Let's hunt a memory leak!

Discussion created by AndreasStahl on Nov 17, 2009
Latest reply on Nov 11, 2010 by himanshu.gautam
seems to be internal to the runtime, source code included


after searching my code for several months for a rather serious memory leak, I tried to reduce the problem to its core. It seems to happen either when a CommandQueue or a Kernel is being created, its arguments set, or during/after execution. I have attached a minimalistic C++ program, demonstrating this behaviour, to this message.

What it does is the following: during setup it creates a context, gets device handles, compiles a very simple increment kernel, creates a buffer of size 8 MByte and fills it with 0.

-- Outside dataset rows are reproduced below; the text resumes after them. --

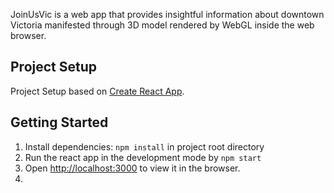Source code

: JoinUsVic is a web app that provides insightful information about downtown Victoria manifested through 3D model rendered by WebGL inside the web browser.

## Project Setup

Project Setup based on [Create React App](https://github.com/facebook/create-react-app).

## Getting Started

1. Install dependencies: `npm install` in project root directory
2. Run the react app in the development mode by `npm start`
3. Open [http://localhost:3000](http://localhost:3000) to view it in the browser.
4.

Then it does the following 100 times: get the command queue, create kernel from program, set buffer as kernel arg, enqueue kernel, wait for queue to finish. Allocation and deallocation is handled by the stack.

Afterwards the buffer, program, devices and the context are manually deallocated.

I made it so it halts

  1. before setup, 
  2. before allocating, executing, deallocing the queue and kernel 100 times, 
  3. after that, and 
  4. after I manually deallocate buffer, program, context etc.

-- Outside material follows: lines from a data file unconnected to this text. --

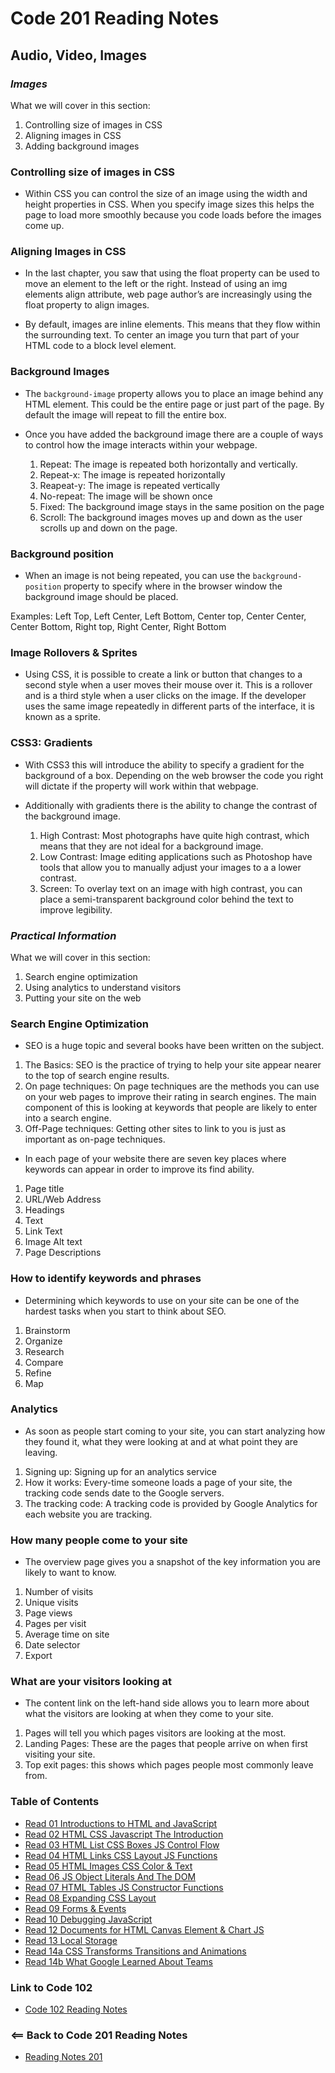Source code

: # Code 201 Reading Notes

## Audio, Video, Images

### ***Images***
What we will cover in this section:
1. Controlling size of images in CSS
2. Aligning images in CSS
3. Adding background images

### Controlling size of images in CSS
- Within CSS you can control the size of an image using the width and height properties in CSS. When you specify image sizes this helps the page to load more smoothly because you code loads before the images come up. 

### Aligning Images in CSS
- In the last chapter, you saw that using the float property can be used to move an element to the left or the right. Instead of using an img elements align attribute, web page author’s are increasingly using the float property to align images. 

- By default, images are inline elements. This means that they flow within the surrounding text. To center an image you turn that part of your HTML code to a block level element. 

### Background Images
- The `background-image` property allows you to place an image behind any HTML element. This could be the entire page or just part of the page. By default the image will repeat to fill the entire box. 

- Once you have added the background image there are a couple of ways to control how the image interacts within your webpage.
  1. Repeat: The image is repeated both horizontally and vertically.
  2. Repeat-x: The image is repeated horizontally 
  3. Reapeat-y: The image is repeated vertically
  4. No-repeat: The image will be shown once
  5. Fixed: The background image stays in the same position on the page
  6. Scroll: The background images moves up and down as the user scrolls up and down on the page.

### Background position
- When an image is not being repeated, you can use the `background-position` property to specify where in the browser window the background image should be placed. 

Examples: Left Top, Left Center, Left Bottom, Center top, Center Center, Center Bottom, Right top, Right Center, Right Bottom

### Image Rollovers & Sprites
- Using CSS, it is possible to create a link or button that changes to a second style when a user moves their mouse over it. This is a rollover  and is a third style when a user clicks on the image. If the developer uses the same image repeatedly in different parts of the interface, it is known as a sprite.

### CSS3: Gradients
- With CSS3 this will introduce the ability to specify a gradient for the background of a box. Depending on the web browser the code you right will dictate if the property will work within that webpage. 

- Additionally with gradients there is the ability to change the contrast of the background image.
  1. High Contrast: Most photographs have quite high contrast, which means that they are not ideal for a background image.
  2. Low Contrast: Image editing applications such as Photoshop have tools that allow you to manually adjust your images to a a lower contrast.
  3. Screen: To overlay text on an image with high contrast, you can place a semi-transparent background color behind the text to improve legibility. 

### ***Practical Information***
What we will cover in this section:
1. Search engine optimization
2. Using analytics to understand visitors
3. Putting your site on the web

### Search Engine Optimization
- SEO is a huge topic and several books have been written on the subject. 

1. The Basics: SEO is the practice of trying to help your site appear nearer to the top of search engine results. 
2. On page techniques: On page techniques are the methods you can use on your web pages to improve their rating in search engines. The main component of this is looking at keywords that people are likely to enter into a search engine.
3. Off-Page techniques: Getting other sites to link to you is just as important as on-page techniques. 

- In each page of your website there are seven  key places where keywords can appear in order to improve its find ability. 
1. Page title
2. URL/Web Address
3. Headings
4. Text
5. Link Text
6. Image Alt text
7. Page Descriptions

### How to identify keywords and phrases
- Determining which keywords to use on your site can be one of the hardest tasks when you start to think about SEO.

1. Brainstorm
2. Organize
3. Research
4. Compare 
5. Refine
6. Map

### Analytics
- As soon as people start coming to your site, you can start analyzing how they found it, what they were looking at and at what point they are leaving.

1. Signing up: Signing up for an analytics service
2. How it works: Every-time someone loads a page of your site, the tracking code sends date to the Google servers.
3. The tracking code: A tracking code is provided by Google Analytics for each website you are tracking. 

### How many people come to your site
- The overview page gives you a snapshot of the key information you are likely to want to know. 

1. Number of visits
2. Unique visits
3. Page views
4. Pages per visit
5. Average time on site
6. Date selector
7. Export

### What are your visitors looking at
- The content link on the left-hand side allows you to learn more about what the visitors are looking at when they come to your site.

1. Pages will tell you which pages visitors are looking at the most.
2. Landing Pages: These are the pages that people arrive on when first visiting your site.
3. Top exit pages: this shows which pages people most commonly leave from. 


### Table of Contents
- [Read 01 Introductions to HTML and JavaScript](Read01.md)
- [Read 02 HTML CSS Javascript The Introduction](Read02.md)
- [Read 03 HTML List CSS Boxes JS Control Flow](Read03.md)
- [Read 04 HTML Links CSS Layout JS Functions](Read04.md)
- [Read 05 HTML Images CSS Color & Text](Read05.md)
- [Read 06 JS Object Literals And The DOM](Read06.md)
- [Read 07 HTML Tables JS Constructor Functions](Read07.md)
- [Read 08 Expanding CSS Layout](Read08.md)
- [Read 09 Forms & Events](Read09.md)
- [Read 10 Debugging JavaScript](Read10.md)
- [Read 12 Documents for HTML Canvas Element & Chart JS](Read12.md)
- [Read 13 Local Storage](Read13.md)
- [Read 14a CSS Transforms Transitions and Animations](Read14A.md)
- [Read 14b What Google Learned About Teams](Read14A.md)

### Link to Code 102
- [Code 102 Reading Notes](https://jtaisey389.github.io/reading-notes/)

### <== Back to Code 201 Reading Notes
- [Reading Notes 201](https://jtaisey389.github.io/reading-notes201.md/)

    if you look at task manager memory usage for the process, at the second and third halting points it should roughly be equal, and also at the last halting point it should be equal to the first. But it's not. Not at all, indeed! Here are my read-outs from windows task manager, when run on DEVICE_CPU:

    1. 2,344 K
    2. 22,708 K
    3. 39,596 K
    4. 31,380 K

    so for 100 iterations, there were 3. - 2. = 16,888 K leaked. When I increase iteration count to 200, mem usage after kernel execution is 56,596 K, indicating a leak of 33,888 K!

    300 iterations: 50,948 K leaked

    400 iterations: 67,644 K leaked

    This indicates a leak of ~169 K per Iteration.

    For iteration counts over ~500, it fails during CommandQueue(), citing error code -6 -- Out of host memory.

    When I halve the buffer size, the numbers don't change.

    On DEVICE_GPU it leaks ~50 K per Iteration.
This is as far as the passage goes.